## The problem
Reproduce the records exactly, but not the pictures.

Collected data
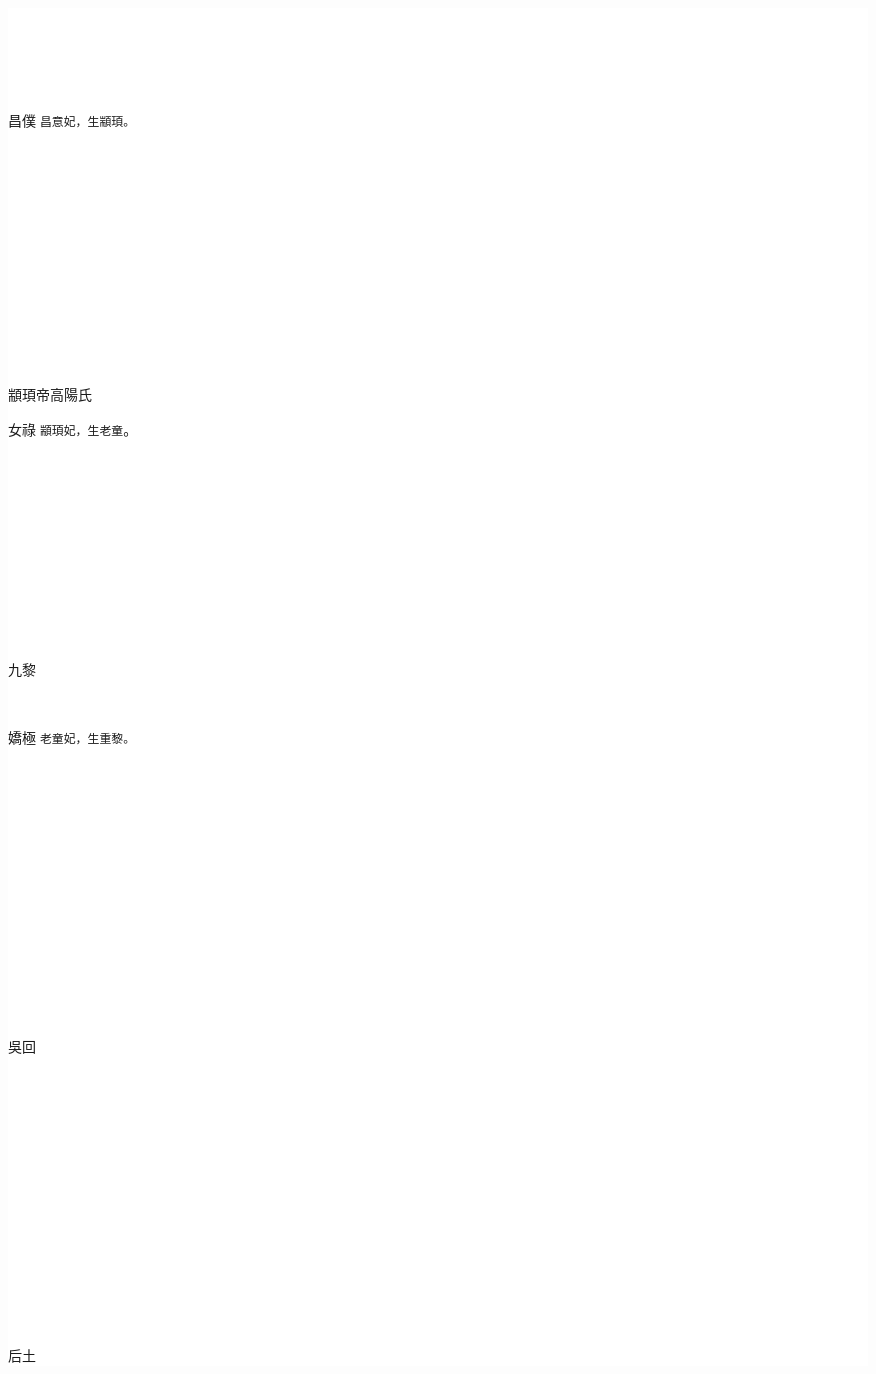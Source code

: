 
　

　

　

昌僕
`昌意妃，生顓頊。`

　

　

　

　

　

　

　

顓頊帝高陽氏

女祿
`顓頊妃，生老童`。

　

　

　

　

　

　

九黎

　

嬌極
`老童妃，生重黎。`

　

　

　

　

　

　

　

　

吳回

　

　

　

　

　

　

　

　

后土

## Expected answer
Source code

: 
　

　

　

昌僕
`昌意妃，生顓頊。`

　

　

　

　

　

　

　

顓頊帝高陽氏

女祿
`顓頊妃，生老童`。

　

　

　

　

　

　

九黎

　

嬌極
`老童妃，生重黎。`

　

　

　

　

　

　

　

　

吳回

　

　

　

　

　

　

　

　

后土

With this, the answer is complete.